L’Onu autorisa les forces françaises à détruire les armes lourdes de Laurent Gbagbo, ce qui permit son arrestation et la fin des hostilités. Il ne s’agit donc pas, comme a tenté de le faire croire un chroniqueur d’une radio internationale, d’une opposition qui aurait choisi la voie de la violence contre un Président élu, plutôt que d’attendre sagement les prochaines échéances électorales. Dans le cas d’espèce, il s’agissait d’un Président battu dans les urnes devant le monde entier et qui voulait à tout prix se maintenir au pouvoir au prix du sang de son peuple. Les assassinats ciblés ne sont tout de même pas une vue de l’esprit ! Qui pouvait accepter cela ? Où pouvait-on accepter cela ? Nulle part au monde. Ce n’est pas parce que la procureure de la Cpi n’a pas pu réunir suffisamment de preuves de crimes contre l’humanité et de crimes de guerre à l’encontre de MM. Gbagbo et Goudé que nous allons dire que ce qui s’est passé sous nos yeux n’a pas existé ! Alors, qui est responsable des 3000 morts ? C’est indubitablement celui qui a provoqué cette guerre, à savoir Laurent Gbagbo.

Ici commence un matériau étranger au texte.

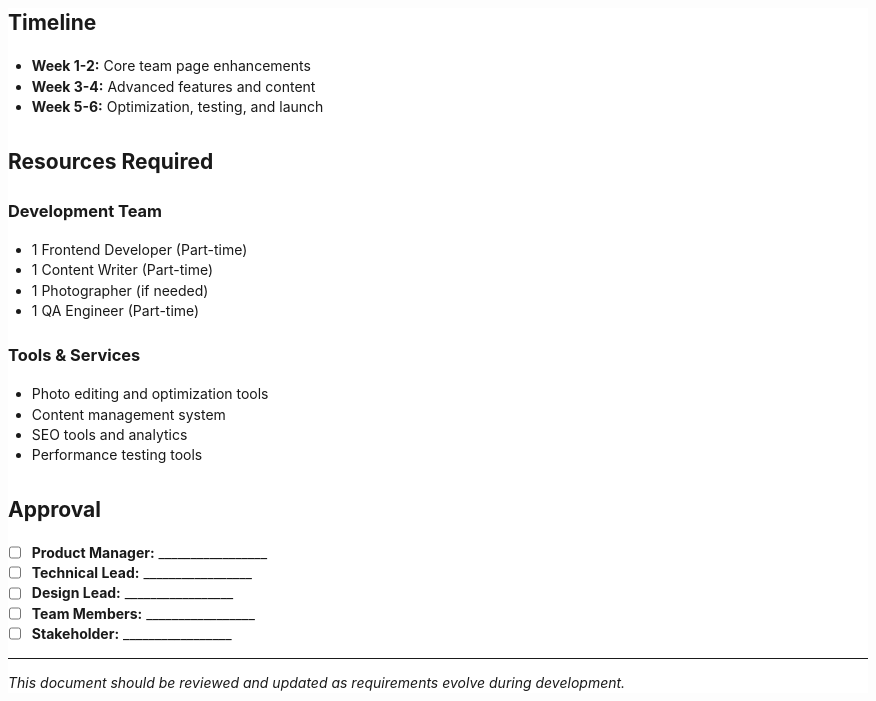 ## Timeline

- **Week 1-2:** Core team page enhancements
- **Week 3-4:** Advanced features and content
- **Week 5-6:** Optimization, testing, and launch

## Resources Required

### Development Team
- 1 Frontend Developer (Part-time)
- 1 Content Writer (Part-time)
- 1 Photographer (if needed)
- 1 QA Engineer (Part-time)

### Tools & Services
- Photo editing and optimization tools
- Content management system
- SEO tools and analytics
- Performance testing tools

## Approval

- [ ] **Product Manager:** _________________
- [ ] **Technical Lead:** _________________
- [ ] **Design Lead:** _________________
- [ ] **Team Members:** _________________
- [ ] **Stakeholder:** _________________

---

*This document should be reviewed and updated as requirements evolve during development.*
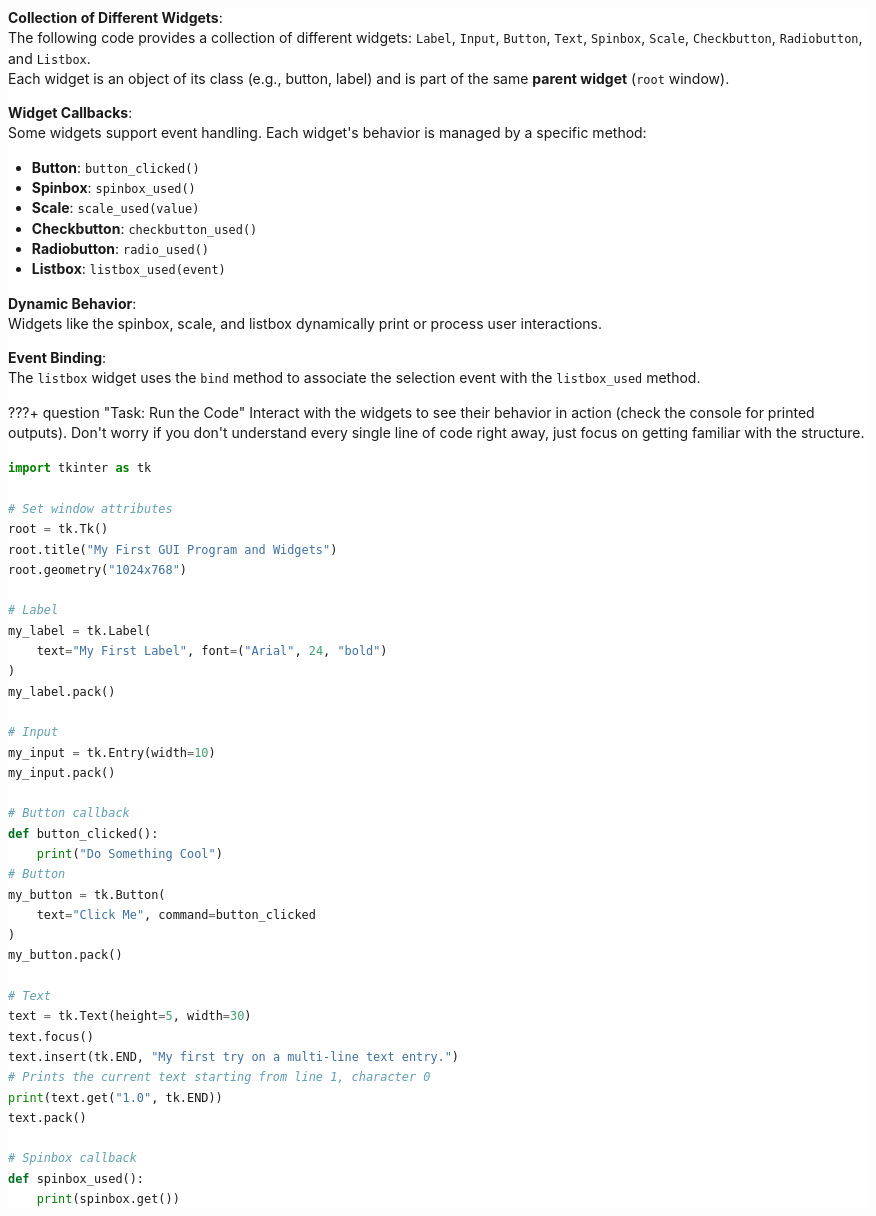 **Collection of Different Widgets**:   
The following code provides a collection of different widgets: `Label`, `Input`, `Button`, `Text`, `Spinbox`, `Scale`, `Checkbutton`, `Radiobutton`, and `Listbox`.   
Each widget is an object of its class (e.g., button, label) and is part of the same **parent widget** (`root` window).

**Widget Callbacks**:   
Some widgets support event handling. Each widget's behavior is managed by a specific method:    

 - **Button**: `button_clicked()`
 - **Spinbox**: `spinbox_used()`
 - **Scale**: `scale_used(value)`
 - **Checkbutton**: `checkbutton_used()`
 - **Radiobutton**: `radio_used()`
 - **Listbox**: `listbox_used(event)`

**Dynamic Behavior**:    
Widgets like the spinbox, scale, and listbox dynamically print or process user interactions.

**Event Binding**:    
The `listbox` widget uses the `bind` method to associate the selection event with the `listbox_used` method.

???+ question "Task: Run the Code"
    Interact with the widgets to see their behavior in action (check the console for printed outputs). Don't worry if you don't understand every single line of code right away, just focus on 
    getting familiar with the structure.

```python 
import tkinter as tk

# Set window attributes
root = tk.Tk()
root.title("My First GUI Program and Widgets")
root.geometry("1024x768")
        
# Label
my_label = tk.Label(
    text="My First Label", font=("Arial", 24, "bold")
)
my_label.pack()

# Input
my_input = tk.Entry(width=10)
my_input.pack()

# Button callback
def button_clicked():
    print("Do Something Cool")
# Button
my_button = tk.Button(
    text="Click Me", command=button_clicked
)
my_button.pack()

# Text
text = tk.Text(height=5, width=30)
text.focus()
text.insert(tk.END, "My first try on a multi-line text entry.")
# Prints the current text starting from line 1, character 0
print(text.get("1.0", tk.END)) 
text.pack()

# Spinbox callback
def spinbox_used():
    print(spinbox.get())
```
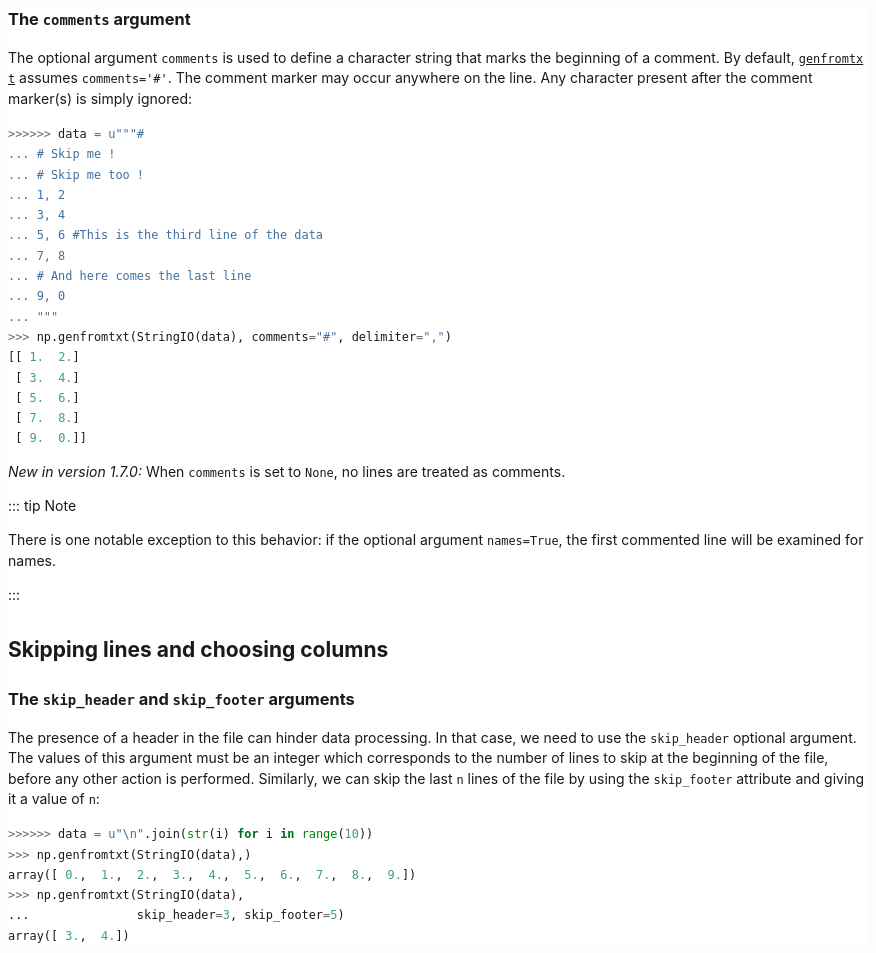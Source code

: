 ### The ``comments`` argument

The optional argument ``comments`` is used to define a character
string that marks the beginning of a comment.  By default,
[``genfromtxt``](https://numpy.org/devdocs/reference/generated/numpy.genfromtxt.html#numpy.genfromtxt) assumes ``comments='#'``.  The comment marker may
occur anywhere on the line.  Any character present after the comment
marker(s) is simply ignored:

``` python
>>>>>> data = u"""#
... # Skip me !
... # Skip me too !
... 1, 2
... 3, 4
... 5, 6 #This is the third line of the data
... 7, 8
... # And here comes the last line
... 9, 0
... """
>>> np.genfromtxt(StringIO(data), comments="#", delimiter=",")
[[ 1.  2.]
 [ 3.  4.]
 [ 5.  6.]
 [ 7.  8.]
 [ 9.  0.]]
```

*New in version 1.7.0:* When ``comments`` is set to ``None``, no lines are treated as comments.

::: tip Note

There is one notable exception to this behavior: if the optional argument
``names=True``, the first commented line will be examined for names.

:::

## Skipping lines and choosing columns

### The ``skip_header`` and ``skip_footer`` arguments

The presence of a header in the file can hinder data processing.  In that
case, we need to use the ``skip_header`` optional argument.  The
values of this argument must be an integer which corresponds to the number
of lines to skip at the beginning of the file, before any other action is
performed.  Similarly, we can skip the last ``n`` lines of the file by
using the ``skip_footer`` attribute and giving it a value of ``n``:

``` python
>>>>>> data = u"\n".join(str(i) for i in range(10))
>>> np.genfromtxt(StringIO(data),)
array([ 0.,  1.,  2.,  3.,  4.,  5.,  6.,  7.,  8.,  9.])
>>> np.genfromtxt(StringIO(data),
...               skip_header=3, skip_footer=5)
array([ 3.,  4.])
```
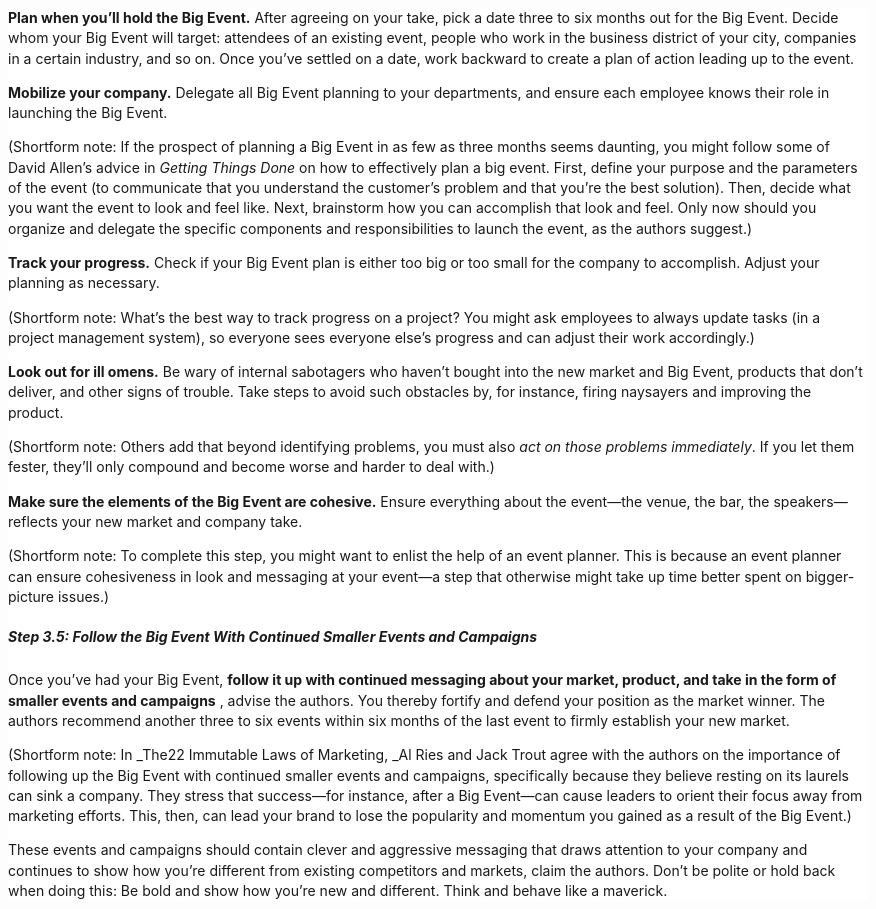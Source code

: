 **Plan when you’ll hold the Big Event.** After agreeing on your take, pick a date three to six months out for the Big Event. Decide whom your Big Event will target: attendees of an existing event, people who work in the business district of your city, companies in a certain industry, and so on. Once you’ve settled on a date, work backward to create a plan of action leading up to the event.

**Mobilize your company.** Delegate all Big Event planning to your departments, and ensure each employee knows their role in launching the Big Event.

(Shortform note: If the prospect of planning a Big Event in as few as three months seems daunting, you might follow some of David Allen’s advice in _Getting Things Done_ on how to effectively plan a big event. First, define your purpose and the parameters of the event (to communicate that you understand the customer’s problem and that you’re the best solution). Then, decide what you want the event to look and feel like. Next, brainstorm how you can accomplish that look and feel. Only now should you organize and delegate the specific components and responsibilities to launch the event, as the authors suggest.)

**Track your progress.** Check if your Big Event plan is either too big or too small for the company to accomplish. Adjust your planning as necessary.

(Shortform note: What’s the best way to track progress on a project? You might ask employees to always update tasks (in a project management system), so everyone sees everyone else’s progress and can adjust their work accordingly.)

**Look out for ill omens.** Be wary of internal sabotagers who haven’t bought into the new market and Big Event, products that don’t deliver, and other signs of trouble. Take steps to avoid such obstacles by, for instance, firing naysayers and improving the product.

(Shortform note: Others add that beyond identifying problems, you must also _act on those problems immediately_. If you let them fester, they’ll only compound and become worse and harder to deal with.)

**Make sure the elements of the Big Event are cohesive.** Ensure everything about the event—the venue, the bar, the speakers—reflects your new market and company take.

(Shortform note: To complete this step, you might want to enlist the help of an event planner. This is because an event planner can ensure cohesiveness in look and messaging at your event—a step that otherwise might take up time better spent on bigger-picture issues.)

##### Step 3.5: Follow the Big Event With Continued Smaller Events and Campaigns

Once you’ve had your Big Event, **follow it up with continued messaging about your market, product, and take in the form of smaller events and campaigns** , advise the authors. You thereby fortify and defend your position as the market winner. The authors recommend another three to six events within six months of the last event to firmly establish your new market.

(Shortform note: In _The22 Immutable Laws of Marketing, _Al Ries and Jack Trout agree with the authors on the importance of following up the Big Event with continued smaller events and campaigns, specifically because they believe resting on its laurels can sink a company. They stress that success—for instance, after a Big Event—can cause leaders to orient their focus away from marketing efforts. This, then, can lead your brand to lose the popularity and momentum you gained as a result of the Big Event.)

These events and campaigns should contain clever and aggressive messaging that draws attention to your company and continues to show how you’re different from existing competitors and markets, claim the authors. Don’t be polite or hold back when doing this: Be bold and show how you’re new and different. Think and behave like a maverick.
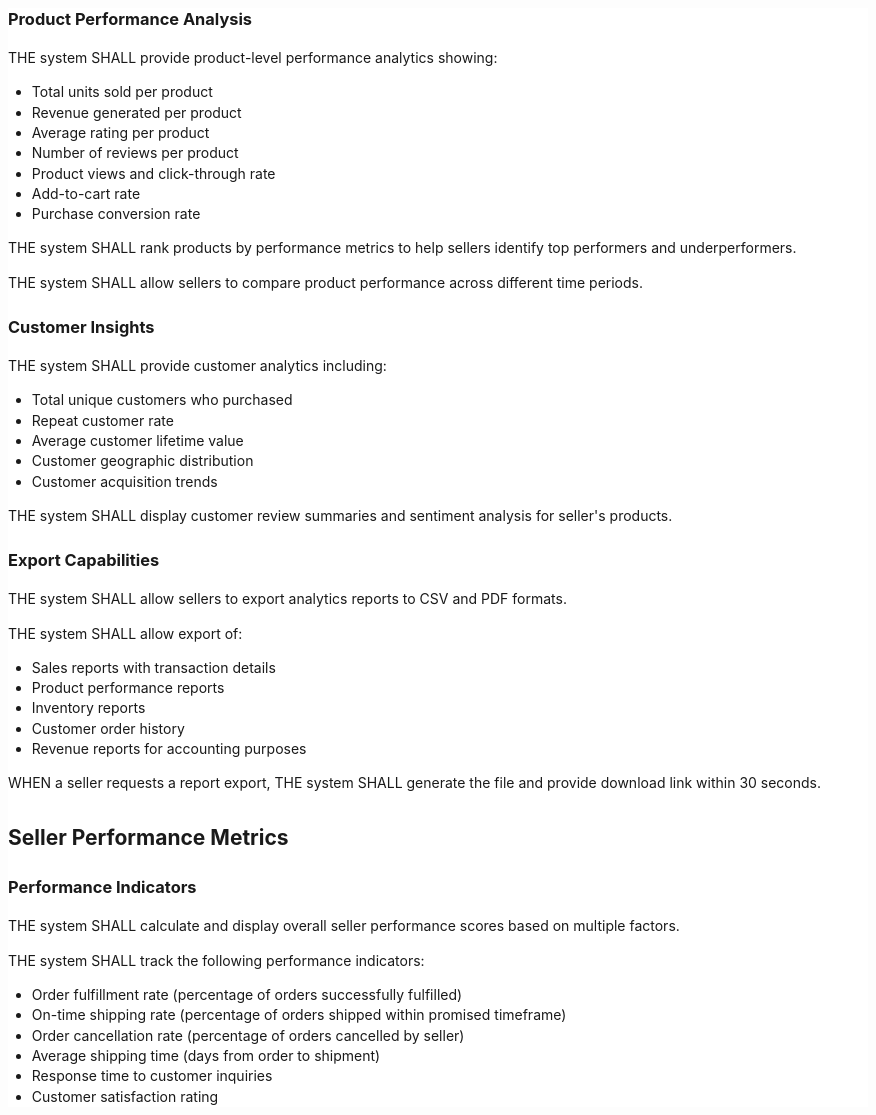 ### Product Performance Analysis

THE system SHALL provide product-level performance analytics showing:
- Total units sold per product
- Revenue generated per product
- Average rating per product
- Number of reviews per product
- Product views and click-through rate
- Add-to-cart rate
- Purchase conversion rate

THE system SHALL rank products by performance metrics to help sellers identify top performers and underperformers.

THE system SHALL allow sellers to compare product performance across different time periods.

### Customer Insights

THE system SHALL provide customer analytics including:
- Total unique customers who purchased
- Repeat customer rate
- Average customer lifetime value
- Customer geographic distribution
- Customer acquisition trends

THE system SHALL display customer review summaries and sentiment analysis for seller's products.

### Export Capabilities

THE system SHALL allow sellers to export analytics reports to CSV and PDF formats.

THE system SHALL allow export of:
- Sales reports with transaction details
- Product performance reports
- Inventory reports
- Customer order history
- Revenue reports for accounting purposes

WHEN a seller requests a report export, THE system SHALL generate the file and provide download link within 30 seconds.

## Seller Performance Metrics

### Performance Indicators

THE system SHALL calculate and display overall seller performance scores based on multiple factors.

THE system SHALL track the following performance indicators:
- Order fulfillment rate (percentage of orders successfully fulfilled)
- On-time shipping rate (percentage of orders shipped within promised timeframe)
- Order cancellation rate (percentage of orders cancelled by seller)
- Average shipping time (days from order to shipment)
- Response time to customer inquiries
- Customer satisfaction rating
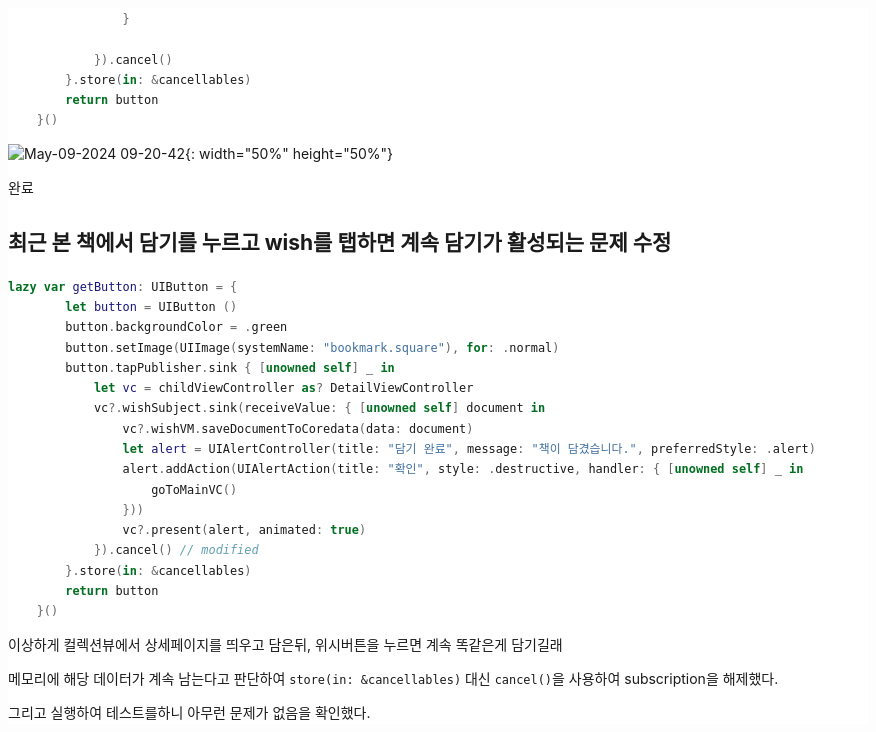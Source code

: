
 ```swift
                }
                
            }).cancel()
        }.store(in: &cancellables)
        return button
    }()
```


![May-09-2024 09-20-42](https://github.com/Haroldfromk/haroldfromk.github.io/assets/97341336/e0ed3d95-e0c7-4444-ab12-1bf948cb33a3){: width="50%" height="50%"}

완료


## 최근 본 책에서 담기를 누르고 wish를 탭하면 계속 담기가 활성되는 문제 수정

```swift
lazy var getButton: UIButton = {
        let button = UIButton ()
        button.backgroundColor = .green
        button.setImage(UIImage(systemName: "bookmark.square"), for: .normal)
        button.tapPublisher.sink { [unowned self] _ in
            let vc = childViewController as? DetailViewController
            vc?.wishSubject.sink(receiveValue: { [unowned self] document in
                vc?.wishVM.saveDocumentToCoredata(data: document)
                let alert = UIAlertController(title: "담기 완료", message: "책이 담겼습니다.", preferredStyle: .alert)
                alert.addAction(UIAlertAction(title: "확인", style: .destructive, handler: { [unowned self] _ in
                    goToMainVC()
                }))
                vc?.present(alert, animated: true)
            }).cancel() // modified
        }.store(in: &cancellables)
        return button
    }()
```

이상하게 컬렉션뷰에서 상세페이지를 띄우고 담은뒤, 위시버튼을 누르면 계속 똑같은게 담기길래

메모리에 해당 데이터가 계속 남는다고 판단하여 `store(in: &cancellables)` 대신 `cancel()`을 사용하여 subscription을 해제했다.

그리고 실행하여 테스트를하니 아무런 문제가 없음을 확인했다.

Jusqu’à ce que les Forces de Guillaume Soro entrent en action, c’étaient bien les forces contrôlées par Laurent Gbagbo et Blé Goudé qui semaient la terreur dans la ville d’Abidjan. Ce n’est quand même pas un hasard si ces deux hommes ont été emmenés devant la Cpi. Si Laurent Gbagbo avait respecté le verdict des urnes, aucun coup de feu n’aurait été tiré et il aurait tranquillement joui de son statut d’ancien Chef d’État. Quant à Blé Goudé, il n’a été que le ministre d’un gouvernement totalement illégal.

Depuis dix ans, l’on parle d’une justice qui serait injuste, puisqu’elle ne poursuivrait qu’un seul camp. Il est bon de savoir qu’à la fin d’une guerre, c’est celui qui l’a provoquée et qui a été vaincu qui est jugé. Après la seconde guerre mondiale, ce sont les Allemands et les Japonais qui ont été jugés. Et pourtant, en Europe, les Alliés ont déversé des tonnes de bombes sur l’Allemagne, tuant ainsi des milliers de personnes innocentes. C’était le prix à payer pour vaincre Hitler. Au Japon, les Américains ont largué deux bombes atomiques sur Hiroshima et Nagasaki, tuant là aussi des milliers de civils. Les Américains n’ont jamais été jugés pour cela.

Aujourd’hui, nous rêvons d’une vraie réconciliation entre tous les enfants de ce pays. Et au nom de cette réconciliation, beaucoup de péchés peuvent être pardonnés ; mais nous ne devons pas pour autant oublier notre histoire récente ou la travestir.